All of lore.kernel.org
 help / color / mirror / Atom feed
From: Andrea Arcangeli <andrea@suse.de>
To: Andrew Morton <akpm@digeo.com>
Cc: paulmck@us.ibm.com, dmccr@us.ibm.com, linux-mm@kvack.org,
	linux-kernel@vger.kernel.org
Subject: Re: [PATCH] Fix vmtruncate race and distributed filesystem race
Date: Mon, 23 Jun 2003 09:43:53 +0200	[thread overview]
Message-ID: <20030623074353.GE19940@dualathlon.random> (raw)
In-Reply-To: <20030622233235.0924364d.akpm@digeo.com>

On Sun, Jun 22, 2003 at 11:32:35PM -0700, Andrew Morton wrote:
> "Paul E. McKenney" <paulmck@us.ibm.com> wrote:
> >
> > > but you can't trap this with a single counter increment in do_truncate:
> >  > 
> >  > 	CPU 0			CPU 1
> >  > 	----------		-----------
> >  > 				do_no_page
> >  > 	truncate
> 
>         i_size = new_i_size;
> 
> >  > 	increment counter
> >  > 				read counter
> >  > 				->nopage
> 
>                                 check i_size
> 
> >  > 	vmtruncate
> >  > 				read counter again -> different so retry
> >  > 
> >  > thanks to the second counter increment after vmtruncate in my fix, the
> >  > above race couldn't happen.
> > 
> >  The trick is that CPU 0 is expected to have updated the filesystem's
> >  idea of what pages are available before calling vmtruncate,
> >  invalidate_mmap_range() or whichever.
> 
> i_size has been updated, and filemap_nopage() will return NULL.

ok, I finally see your object now, so it's the i_size that was in theory
supposed to act as a "second" increment on the truncate side to
serialize against in do_no_page.

I was searching for any additional SMP locking, and infact there is
none.  No way the current code can serialize against the i_size.

The problem is that the last patch posted on l-k isn't guaranteeing
anything like what you wrote above.  What can happen is that the i_size
can be read still way before the counter.


 	CPU 0			CPU 1
	----------		-----------
				do_no_page
	truncate
 
                                specualtive read i_size into l2 cache
        i_size = new_i_size;

	increment counter
 				read counter
				->nopage
				check i_size from l2 cache
 

 	vmtruncate
 				read counter again -> different so retry


For the single counter increment patch to close the race using the
implicit i_size update as a second increment, you need to add an
absolutely necessary smb_rmb() here:

        sequence = atomic_read(&mapping->truncate_count);
+	smp_rmb();	
        new_page = vma->vm_ops->nopage(vma, address & PAGE_MASK, 0);

And for non-x86 you need a smb_wmb() between the i_size = new_i_size and
the atomic_inc on the truncate side too, because advanced archs with
finegrined locking can implement a one-way barrier, where the counter
increment could pass the down(&mapping->i_shared_sem).
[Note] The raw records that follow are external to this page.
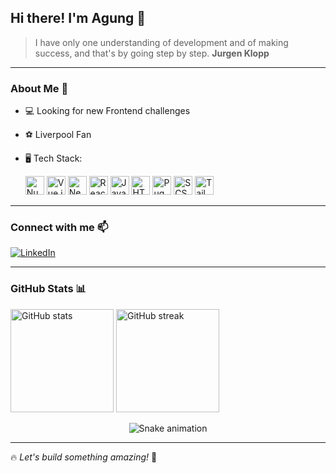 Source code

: ## Hi there! I'm Agung 👋

> I have only one understanding of development and of making success, and that's by going step by step. **Jurgen Klopp**

___

### About Me 🚀
- 💻 Looking for new Frontend challenges
- ⚽ Liverpool Fan
- 🖥️ Tech Stack: 

  <p>
    <img src="https://cdn.jsdelivr.net/gh/devicons/devicon/icons/nuxtjs/nuxtjs-original.svg" height="30" alt="Nuxt.js" />
    <img src="https://cdn.jsdelivr.net/gh/devicons/devicon/icons/vuejs/vuejs-original.svg" height="30" alt="Vue.js" />
    <img src="https://cdn.jsdelivr.net/gh/devicons/devicon/icons/nextjs/nextjs-original.svg" height="30" alt="Next.js" />
    <img src="https://cdn.jsdelivr.net/gh/devicons/devicon/icons/react/react-original.svg" height="30" alt="React.js" />
    <img src="https://cdn.jsdelivr.net/gh/devicons/devicon/icons/javascript/javascript-original.svg" height="30" alt="JavaScript" />
    <img src="https://cdn.jsdelivr.net/gh/devicons/devicon/icons/html5/html5-original.svg" height="30" alt="HTML" />
    <img src="https://cdn.jsdelivr.net/gh/devicons/devicon/icons/pug/pug-original.svg" height="30" alt="Pug" />
    <img src="https://cdn.jsdelivr.net/gh/devicons/devicon/icons/sass/sass-original.svg" height="30" alt="SCSS" />
    <img src="https://cdn.jsdelivr.net/gh/devicons/devicon/icons/tailwindcss/tailwindcss-original.svg" height="30" alt="Tailwind CSS" />
  </p>

___

### Connect with me 📫
[![LinkedIn](https://img.shields.io/badge/LinkedIn-Agung-blue?logo=linkedin&style=for-the-badge)](https://www.linkedin.com/in/agungdlgs/)

___

### GitHub Stats 📊
<p>
  <img src="https://github-readme-stats.vercel.app/api?username=agungdlgs&show_icons=true&theme=radical" height="165" alt="GitHub stats"/>
  <img src="https://github-readme-streak-stats.herokuapp.com/?user=agungdlgs&theme=radical" height="165" alt="GitHub streak"/>
</p>

<p align="center">
  <img src="https://github.com/agungdlgs/agungdlgs/blob/output/github-contribution-grid-snake.svg" alt="Snake animation"/>
</p>

___

🔥 *Let's build something amazing!* 🚀
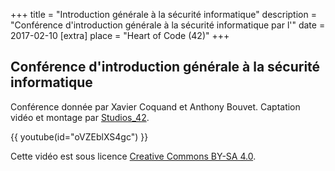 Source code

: +++
title = "Introduction générale à la sécurité informatique"
description = "Conférence d'introduction générale à la sécurité informatique par l'"
date = 2017-02-10
[extra]
place = "Heart of Code (42)"
+++

## Conférence d'introduction générale à la sécurité informatique

Conférence donnée par Xavier Coquand et Anthony Bouvet.
Captation vidéo et montage par [Studios_42](https://studios.42.fr/).

{{ youtube(id="oVZEblXS4gc") }}

Cette vidéo est sous licence
[Creative Commons BY-SA 4.0](https://creativecommons.org/licenses/by-sa/4.0/deed.fr).
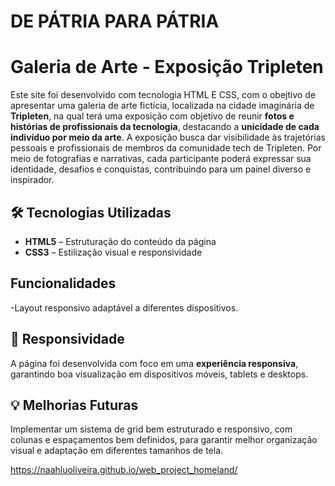 # DE PÁTRIA PARA PÁTRIA

# Galeria de Arte - Exposição Tripleten

Este site foi desenvolvido com tecnologia HTML E CSS, com o obejtivo de apresentar uma galeria de arte fictícia, localizada na cidade imaginária de **Tripleten**, na qual terá uma exposição com objetivo de reunir **fotos e histórias de profissionais da tecnologia**, destacando a **unicidade de cada indivíduo por meio da arte**. A exposição busca dar visibilidade às trajetórias pessoais e profissionais de membros da comunidade tech de Tripleten. Por meio de fotografias e narrativas, cada participante poderá expressar sua identidade, desafios e conquistas, contribuindo para um painel diverso e inspirador.

## 🛠️ Tecnologias Utilizadas

- **HTML5** – Estruturação do conteúdo da página
- **CSS3** – Estilização visual e responsividade

## Funcionalidades

-Layout responsivo adaptável a diferentes dispositivos.

## 📱 Responsividade

A página foi desenvolvida com foco em uma **experiência responsiva**, garantindo boa visualização em dispositivos móveis, tablets e desktops.

## 💡 Melhorias Futuras

Implementar um sistema de grid bem estruturado e responsivo, com colunas e espaçamentos bem definidos, para garantir melhor organização visual e adaptação em diferentes tamanhos de tela.

https://naahluoliveira.github.io/web_project_homeland/
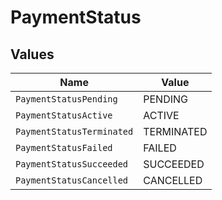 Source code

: # PaymentStatus


## Values

| Name                      | Value                     |
| ------------------------- | ------------------------- |
| `PaymentStatusPending`    | PENDING                   |
| `PaymentStatusActive`     | ACTIVE                    |
| `PaymentStatusTerminated` | TERMINATED                |
| `PaymentStatusFailed`     | FAILED                    |
| `PaymentStatusSucceeded`  | SUCCEEDED                 |
| `PaymentStatusCancelled`  | CANCELLED                 | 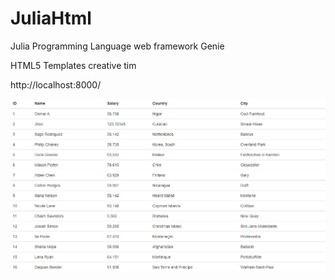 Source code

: # JuliaHtml
Julia Programming Language web framework Genie

HTML5 Templates creative tim


http://localhost:8000/

![Screenshot](Screenshot_1.jpg)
Last but not the
least it was IMHO misleading and dirty to do the counter increment in
truncate after taking a completely unrelated semaphore just to take
advantage of the implicit barrier on the x86. So doing it with a proper
smp_wmb() besides fixing advanced archs will kind of make the code
readable, so you can understand the i_size update is the second
increment (actually decrement because it's the i_size).

Now that I see what the second increment was supposed to be, it's a cute
idea to use the i_size for that, and I can appreciate its beauty (I
mean, in purist terms, in practice IMHO the seq_lock was more obivously
correct code with all the smp reordering hidden into the lock semantics
and I'm 100% sure you couldn't measure any performance difference in
truncate due the second increment ;). But if you prefer to keep the most
finegrined approch of using the i_size with the explicit memory
barriers, I'm of course not against it after you add the needed fixed I
outlined above that will finally close the race.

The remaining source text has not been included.